Leaders who perform well on the outside tasks get the most accolades and affirmations. But the tasks that fuel true success over a lifetime are found at the center of the circles. The greatest demand and the least significance are found in the roles on the outside of the circles. The least demand on your time, yet the greatest significance for your life investment, are found in the center of the target. Aim for the bull’s eye if you want to die without regrets.
We simply must realign our priorities to reflect what is valuable in God’s kingdom. The greatest leaders are not those who win the most followers. The greatest leaders are the ones who produce leaders.
Follow Jesus to True Success
This was Jesus’ pattern; he fulfilled all the roles. He preached to, healed and fed the multitudes (Matt 13:1-34;14:13-21).

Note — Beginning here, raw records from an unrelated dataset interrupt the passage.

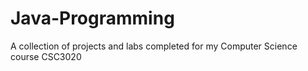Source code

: # Java-Programming
A collection of projects and labs completed for my Computer Science course CSC3020
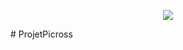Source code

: <p align="center"><img src="https://github.com/bdi-carlo/ProjetPicross/blob/master/Docs/Images/LogoFinal.jpg" /></p>
# ProjetPicross
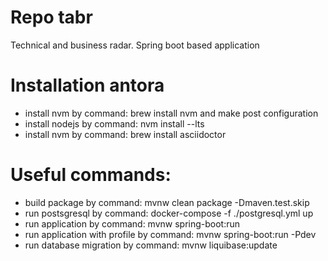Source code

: # Repo tabr
Technical and business radar. Spring boot based application

# Installation antora
* install nvm by command: brew install nvm and make post configuration
* install nodejs by command: nvm install --lts
* install nvm by command: brew install asciidoctor

# Useful commands:
* build package by command: mvnw clean package -Dmaven.test.skip
* run postsgresql by command: docker-compose -f ./postgresql.yml up
* run application by command: mvnw spring-boot:run
* run application with profile by command:  mvnw spring-boot:run -Pdev
* run database migration by command: mvnw liquibase:update
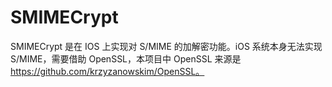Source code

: # SMIMECrypt

SMIMECrypt 是在 IOS 上实现对 S/MIME 的加解密功能。iOS 系统本身无法实现 S/MIME，需要借助 OpenSSL，本项目中 OpenSSL 来源是 https://github.com/krzyzanowskim/OpenSSL。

He cast vision to five hundred at one time (1 Cor 15:6). He shepherded a congregation of disciples that numbered 120 (Acts 1:15). He coached and facilitated the training of 70 (Luke 10:1). He discipled 12 (Matt. 10:1) and of those 12 He invested Himself in 3 to reproduce His leadership (Mark 5:37; Luke 9:28; Mark 14:33). The 3 were part of the 12, who were numbered in the 70. The 70 were counted among the 120 and of course the 120 were part of the multitudes.
Jesus was not enamored by large crowds. Though He obviously had the ability to draw tens of thousands to attend an event, it was not his purpose to gather a large crowd, and that was not success to Him. He frequently tried to get away from large crowds (Luke 5:14-16), and even intentionally offended them without worrying about loosing His popularity (John 6:41-71).
It is the lives you touch, one at a time, which will be the fruit of your life. To focus on the true priority of making disciples we must at times neglect the distracting but less than significant demands that come from the masses.